Wearable and stretchable electronic devices

Jacob Williamson-Rea

Sep 15, 2020

Wearable device

Source: Carnegie Mellon University

A 2016 PITA project has led to commercially viable, soft-matter printed electronics for wearable health monitoring. The thin and adhesive wearable technology has an artificial second-skin or Band-Aid like physical form, so users will hardly even notice that they’re wearing the sleek devices. These devices can track users’ activity and vital signs like body temperature, pulse, and respiration rates continuously, outside of healthcare facilities. As a result, these technologies could play a crucial role in the early diagnosis of serious health conditions that are typically difficult to catch, like atrial fibrillation.

A group led by Carmel Majidi and Burak Ozdoganlar, professors of mechanical engineering at Carnegie Mellon University, teamed up with Liquid X, a Pittsburgh-based startup company. Liquid X manufactures metal ink technologies, and this collaboration expanded upon an existing relationship, accelerating Majidi and Ozdoganlar’s research into a commercially viable product.
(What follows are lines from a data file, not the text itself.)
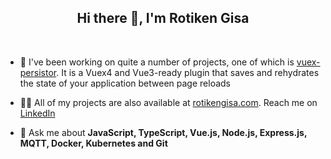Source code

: <h2 align="center">Hi there 👋, I'm Rotiken Gisa</h2>

<br />

- 🔭 I've been working on quite a number of projects, one of which is [vuex-persistor](https://github.com/shadrqen/vuex-persistor). It is a Vuex4 and Vue3-ready plugin that saves and rehydrates the state of your application between page reloads 

- 👨‍💻 All of my projects are also available at [rotikengisa.com](https://rotikengisa.com). Reach me on [LinkedIn](https://linkedin.com/in/shadrack-rotiken)

- 💬 Ask me about **JavaScript, TypeScript, Vue.js, Node.js, Express.js, MQTT, Docker, Kubernetes and Git**
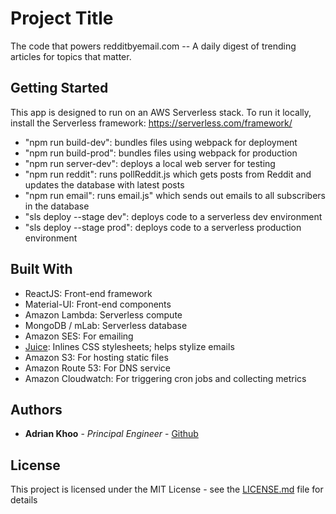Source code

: # Project Title

The code that powers redditbyemail.com -- A daily digest of trending articles for topics that matter.

## Getting Started

This app is designed to run on an AWS Serverless stack. To run it locally, install the Serverless framework: https://serverless.com/framework/
* "npm run build-dev": bundles files using webpack for deployment
* "npm run build-prod":  bundles files using webpack for production
* "npm run server-dev": deploys a local web server for testing
* "npm run reddit": runs pollReddit.js which gets posts from Reddit and updates the database with latest posts
* "npm run email": runs email.js" which sends out emails to all subscribers in the database
* "sls deploy --stage dev": deploys code to a serverless dev environment
* "sls deploy --stage prod": deploys code to a serverless production environment

## Built With

* ReactJS: Front-end framework
* Material-UI: Front-end components
* Amazon Lambda: Serverless compute
* MongoDB / mLab: Serverless database
* Amazon SES: For emailing
* [Juice](https://github.com/Automattic/juice): Inlines CSS stylesheets; helps stylize emails
* Amazon S3: For hosting static files
* Amazon Route 53: For DNS service
* Amazon Cloudwatch: For triggering cron jobs and collecting metrics

## Authors

* **Adrian Khoo** - *Principal Engineer* - [Github](https://github.com/AKhoo)

## License

This project is licensed under the MIT License - see the [LICENSE.md](LICENSE.md) file for details
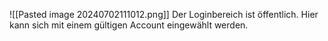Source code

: ![[Pasted image 20240702111012.png]]
Der Loginbereich ist öffentlich. Hier kann sich mit einem gültigen Account eingewählt werden. 
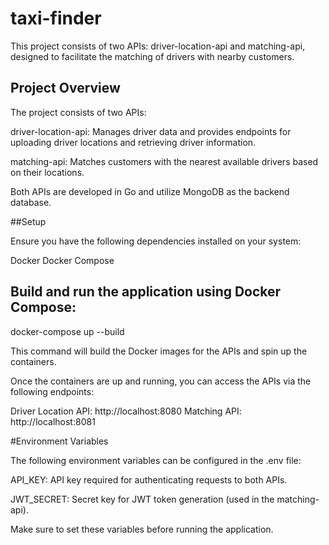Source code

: # taxi-finder

This project consists of two APIs: driver-location-api and matching-api, designed to facilitate the matching of drivers with nearby customers.

## Project Overview

The project consists of two APIs:

driver-location-api: Manages driver data and provides endpoints for uploading driver locations and retrieving driver information.

matching-api: Matches customers with the nearest available drivers based on their locations.

Both APIs are developed in Go and utilize MongoDB as the backend database.

##Setup 

Ensure you have the following dependencies installed on your system:

Docker
Docker Compose

## Build and run the application using Docker Compose:

docker-compose up --build

This command will build the Docker images for the APIs and spin up the containers.

Once the containers are up and running, you can access the APIs via the following endpoints:

Driver Location API: http://localhost:8080
Matching API: http://localhost:8081

#Environment Variables

The following environment variables can be configured in the .env file:

API_KEY: API key required for authenticating requests to both APIs.

JWT_SECRET: Secret key for JWT token generation (used in the matching-api).

Make sure to set these variables before running the application.


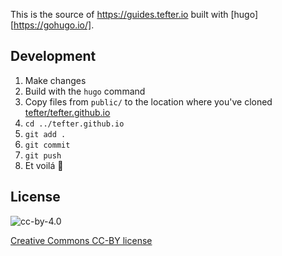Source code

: This is the source of https://guides.tefter.io built with [hugo][https://gohugo.io/].

## Development

1. Make changes
2. Build with the `hugo` command
3. Copy files from `public/` to the location where you've cloned [tefter/tefter.github.io](https://github.com/tefter/tefter.github.io)
4. `cd ../tefter.github.io`
5. `git add .`
6. `git commit`
7. `git push`
8. Et voilá :rainbow:

## License

![cc-by-4.0](https://licensebuttons.net/l/by/3.0/88x31.png)

[Creative Commons CC-BY license](http://creativecommons.org/licenses/by/4.0)
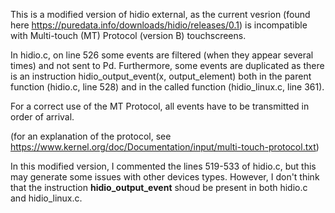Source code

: This is a modified version of hidio external, as the current vesrion (found here https://puredata.info/downloads/hidio/releases/0.1) is incompatible with Multi-touch (MT) Protocol (version B) touchscreens.

In hidio.c, on line 526 some events are filtered (when they appear several times) and not sent to Pd. Furthermore, some events
are duplicated as there is an instruction hidio_output_event(x, output_element) both in the parent function (hidio.c, line 528) and in the called function (hidio_linux.c, line 361). 

For a correct use of the MT Protocol, all events have to be transmitted in order of arrival. 

(for an explanation of the protocol, see https://www.kernel.org/doc/Documentation/input/multi-touch-protocol.txt)

In this modified version, I commented the lines 519-533 of hidio.c, but this may generate some issues with other devices types. However, I don't think that the instruction **hidio_output_event** shoud be present in both hidio.c and hidio_linux.c.
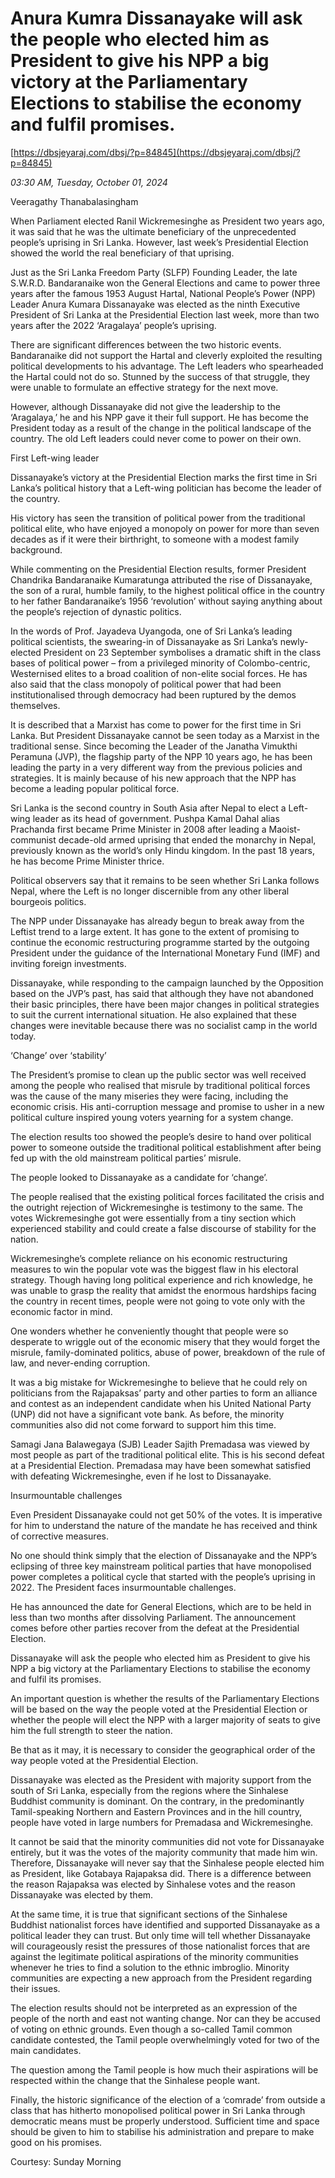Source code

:# Anura  Kumra Dissanayake will ask the people who elected him as President to give his NPP a big victory at the Parliamentary Elections to stabilise the economy and fulfil  promises.

[https://dbsjeyaraj.com/dbsj/?p=84845](https://dbsjeyaraj.com/dbsj/?p=84845)

*03:30 AM, Tuesday, October 01, 2024*

Veeragathy Thanabalasingham

When Parliament elected Ranil Wickremesinghe as President two years ago, it was said that he was the ultimate beneficiary of the unprecedented people’s uprising in Sri Lanka. However, last week’s Presidential Election showed the world the real beneficiary of that uprising.

Just as the Sri Lanka Freedom Party (SLFP) Founding Leader, the late S.W.R.D. Bandaranaike won the General Elections and came to power three years after the famous 1953 August Hartal, National People’s Power (NPP) Leader Anura Kumara Dissanayake was elected as the ninth Executive President of Sri Lanka at the Presidential Election last week, more than two years after the 2022 ‘Aragalaya’ people’s uprising.

There are significant differences between the two historic events. Bandaranaike did not support the Hartal and cleverly exploited the resulting political developments to his advantage. The Left leaders who spearheaded the Hartal could not do so. Stunned by the success of that struggle, they were unable to formulate an effective strategy for the next move.

However, although Dissanayake did not give the leadership to the ‘Aragalaya,’ he and his NPP gave it their full support. He has become the President today as a result of the change in the political landscape of the country. The old Left leaders could never come to power on their own.

First Left-wing leader

Dissanayake’s victory at the Presidential Election marks the first time in Sri Lanka’s political history that a Left-wing politician has become the leader of the country.

His victory has seen the transition of political power from the traditional political elite, who have enjoyed a monopoly on power for more than seven decades as if it were their birthright, to someone with a modest family background.

While commenting on the Presidential Election results, former President Chandrika Bandaranaike Kumaratunga attributed the rise of Dissanayake, the son of a rural, humble family, to the highest political office in the country to her father Bandaranaike’s 1956 ‘revolution’ without saying anything about the people’s rejection of dynastic politics.

In the words of Prof. Jayadeva Uyangoda, one of Sri Lanka’s leading political scientists, the swearing-in of Dissanayake as Sri Lanka’s newly-elected President on 23 September symbolises a dramatic shift in the class bases of political power – from a privileged minority of Colombo-centric, Westernised elites to a broad coalition of non-elite social forces. He has also said that the class monopoly of political power that had been institutionalised through democracy had been ruptured by the demos themselves.

It is described that a Marxist has come to power for the first time in Sri Lanka. But President Dissanayake cannot be seen today as a Marxist in the traditional sense. Since becoming the Leader of the Janatha Vimukthi Peramuna (JVP), the flagship party of the NPP 10 years ago, he has been leading the party in a very different way from the previous policies and strategies. It is mainly because of his new approach that the NPP has become a leading popular political force.

Sri Lanka is the second country in South Asia after Nepal to elect a Left-wing leader as its head of government. Pushpa Kamal Dahal alias Prachanda first became Prime Minister in 2008 after leading a Maoist-communist decade-old armed uprising that ended the monarchy in Nepal, previously known as the world’s only Hindu kingdom. In the past 18 years, he has become Prime Minister thrice.

Political observers say that it remains to be seen whether Sri Lanka follows Nepal, where the Left is no longer discernible from any other liberal bourgeois politics.

The NPP under Dissanayake has already begun to break away from the Leftist trend to a large extent. It has gone to the extent of promising to continue the economic restructuring programme started by the outgoing President under the guidance of the International Monetary Fund (IMF) and inviting foreign investments.

Dissanayake, while responding to the campaign launched by the Opposition based on the JVP’s past, has said that although they have not abandoned their basic principles, there have been major changes in political strategies to suit the current international situation. He also explained that these changes were inevitable because there was no socialist camp in the world today.

‘Change’ over ‘stability’

The President’s promise to clean up the public sector was well received among the people who realised that misrule by traditional political forces was the cause of the many miseries they were facing, including the economic crisis. His anti-corruption message and promise to usher in a new political culture inspired young voters yearning for a system change.

The election results too showed the people’s desire to hand over political power to someone outside the traditional political establishment after being fed up with the old mainstream political parties’ misrule.

The people looked to Dissanayake as a candidate for ‘change’.

The people realised that the existing political forces facilitated the crisis and the outright rejection of Wickremesinghe is testimony to the same. The votes Wickremesinghe got were essentially from a tiny section which experienced stability and could create a false discourse of stability for the nation.

Wickremesinghe’s complete reliance on his economic restructuring measures to win the popular vote was the biggest flaw in his electoral strategy. Though having long political experience and rich knowledge, he was unable to grasp the reality that amidst the enormous hardships facing the country in recent times, people were not going to vote only with the economic factor in mind.

One wonders whether he conveniently thought that people were so desperate to wriggle out of the economic misery that they would forget the misrule, family-dominated politics, abuse of power, breakdown of the rule of law, and never-ending corruption.

It was a big mistake for Wickremesinghe to believe that he could rely on politicians from the Rajapaksas’ party and other parties to form an alliance and contest as an independent candidate when his United National Party (UNP) did not have a significant vote bank. As before, the minority communities also did not come forward to support him this time.

Samagi Jana Balawegaya (SJB) Leader Sajith Premadasa was viewed by most people as part of the traditional political elite. This is his second defeat at a Presidential Election. Premadasa may have been somewhat satisfied with defeating Wickremesinghe, even if he lost to Dissanayake.

Insurmountable challenges

Even President Dissanayake could not get 50% of the votes. It is imperative for him to understand the nature of the mandate he has received and think of corrective measures.

No one should think simply that the election of Dissanayake and the NPP’s eclipsing of three key mainstream political parties that have monopolised power completes a political cycle that started with the people’s uprising in 2022. The President faces insurmountable challenges.

He has announced the date for General Elections, which are to be held in less than two months after dissolving Parliament. The announcement comes before other parties recover from the defeat at the Presidential Election.

Dissanayake will ask the people who elected him as President to give his NPP a big victory at the Parliamentary Elections to stabilise the economy and fulfil its promises.

An important question is whether the results of the Parliamentary Elections will be based on the way the people voted at the Presidential Election or whether the people will elect the NPP with a larger majority of seats to give him the full strength to steer the nation.

Be that as it may, it is necessary to consider the geographical order of the way people voted at the Presidential Election.

Dissanayake was elected as the President with majority support from the south of Sri Lanka, especially from the regions where the Sinhalese Buddhist community is dominant. On the contrary, in the predominantly Tamil-speaking Northern and Eastern Provinces and in the hill country, people have voted in large numbers for Premadasa and Wickremesinghe.

It cannot be said that the minority communities did not vote for Dissanayake entirely, but it was the votes of the majority community that made him win. Therefore, Dissanayake will never say that the Sinhalese people elected him as President, like Gotabaya Rajapaksa did. There is a difference between the reason Rajapaksa was elected by Sinhalese votes and the reason Dissanayake was elected by them.

At the same time, it is true that significant sections of the Sinhalese Buddhist nationalist forces have identified and supported Dissanayake as a political leader they can trust. But only time will tell whether Dissanayake will courageously resist the pressures of those nationalist forces that are against the legitimate political aspirations of the minority communities whenever he tries to find a solution to the ethnic imbroglio. Minority communities are expecting a new approach from the President regarding their issues.

The election results should not be interpreted as an expression of the people of the north and east not wanting change. Nor can they be accused of voting on ethnic grounds. Even though a so-called Tamil common candidate contested, the Tamil people overwhelmingly voted for two of the main candidates.

The question among the Tamil people is how much their aspirations will be respected within the change that the Sinhalese people want.

Finally, the historic significance of the election of a ‘comrade’ from outside a class that has hitherto monopolised political power in Sri Lanka through democratic means must be properly understood. Sufficient time and space should be given to him to stabilise his administration and prepare to make good on his promises.

Courtesy: Sunday  Morning

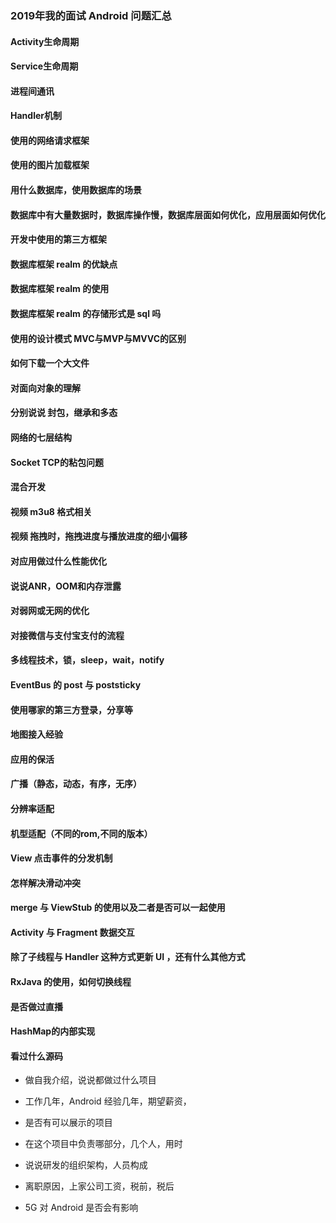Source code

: ### 2019年我的面试 Android 问题汇总

#### Activity生命周期

#### Service生命周期

#### 进程间通讯

#### Handler机制

#### 使用的网络请求框架

#### 使用的图片加载框架

#### 用什么数据库，使用数据库的场景

#### 数据库中有大量数据时，数据库操作慢，数据库层面如何优化，应用层面如何优化

#### 开发中使用的第三方框架

#### 数据库框架 realm 的优缺点

#### 数据库框架 realm 的使用

#### 数据库框架 realm 的存储形式是 sql 吗

#### 使用的设计模式 MVC与MVP与MVVC的区别

#### 如何下载一个大文件

#### 对面向对象的理解

#### 分别说说 封包，继承和多态

#### 网络的七层结构

#### Socket TCP的粘包问题

#### 混合开发

#### 视频 m3u8 格式相关

#### 视频 拖拽时，拖拽进度与播放进度的细小偏移 

#### 对应用做过什么性能优化

#### 说说ANR，OOM和内存泄露

#### 对弱网或无网的优化

#### 对接微信与支付宝支付的流程

#### 多线程技术，锁，sleep，wait，notify

#### EventBus 的 post 与 poststicky

#### 使用哪家的第三方登录，分享等

#### 地图接入经验

#### 应用的保活

#### 广播（静态，动态，有序，无序）

#### 分辨率适配

#### 机型适配（不同的rom,不同的版本）

#### View 点击事件的分发机制

#### 怎样解决滑动冲突

#### merge 与 ViewStub 的使用以及二者是否可以一起使用

#### Activity 与 Fragment 数据交互

#### 除了子线程与 Handler 这种方式更新 UI ，还有什么其他方式 

#### RxJava 的使用，如何切换线程

#### 是否做过直播

#### HashMap的内部实现

#### 看过什么源码



- 做自我介绍，说说都做过什么项目
- 工作几年，Android 经验几年，期望薪资，

- 是否有可以展示的项目

- 在这个项目中负责哪部分，几个人，用时

- 说说研发的组织架构，人员构成
- 离职原因，上家公司工资，税前，税后
- 5G 对 Android 是否会有影响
“The goal was to leverage our existing relationship with Liquid X. We set out to develop scalable manufacturing methods for creating electronics that are not only flexible, but also stretchable and could be incorporated into clothing and garments, or even just directly on the skin,” Majidi says.

Majidi’s research group, the Soft Machines Lab, has generally focused on soft and stretchable electronics that are compatible with human skin. Instead of using rigid metal wiring, they’re using a metal alloy made up of indium and gallium that remains as liquid at room temperature, essentially exhibiting properties of non-toxic mercury. This liquid wiring is housed within small, microscopic channels inside a silicone rubber and is used to wire together the same transistors, microprocessors, and power regulators found on a circuit board in a smartwatch. But instead of a rigid and bulky watch, this technology is bendable, stretchable, and waterproof.

The liquid wiring allows the soft devices to stretch to over twice their natural length, making it perfect for wearable health monitoring, including measuring the user’s heart rate, blood-oxygen levels, and muscle and nervous system activity.

“We really focused on developing a scalable manufacturing process for the technology during this PITA project,” says Kadri Bugra Ozutemiz, a former team member co-supervised by Majidi and Ozdoganlar who recently completed his Ph.D. “We developed the skeleton of this fabrication flow — we figured out a way both to mass fabricate the liquid metal circuit boards and to integrate chips with these liquid metal circuit boards to make them fully functional. The circuits are stretchable and soft at the same time. They consistently work under deformation without failure.”

“We had already demonstrated these capabilities in the lab, so we knew it was possible,” Ozutemiz says. “We’re still using similar materials as we did in the lab, but the manufacturing processes and sub-process that resulted from this project have made the technology overall more scalable, commercially viable, and high throughput.”

During the course of this project, the team successfully filed a patent application for the technology’s material architecture, as well as the processing and manufacturing of liquid metal. “We were very careful to work with techniques that didn’t just work in the lab under controlled conditions; we wanted this process to work in more of a factory setting,” Majidi says. Along with wearable health monitoring, the numerous future applications could include motion capture technology, too, replacing bulky data gloves and sensor suits.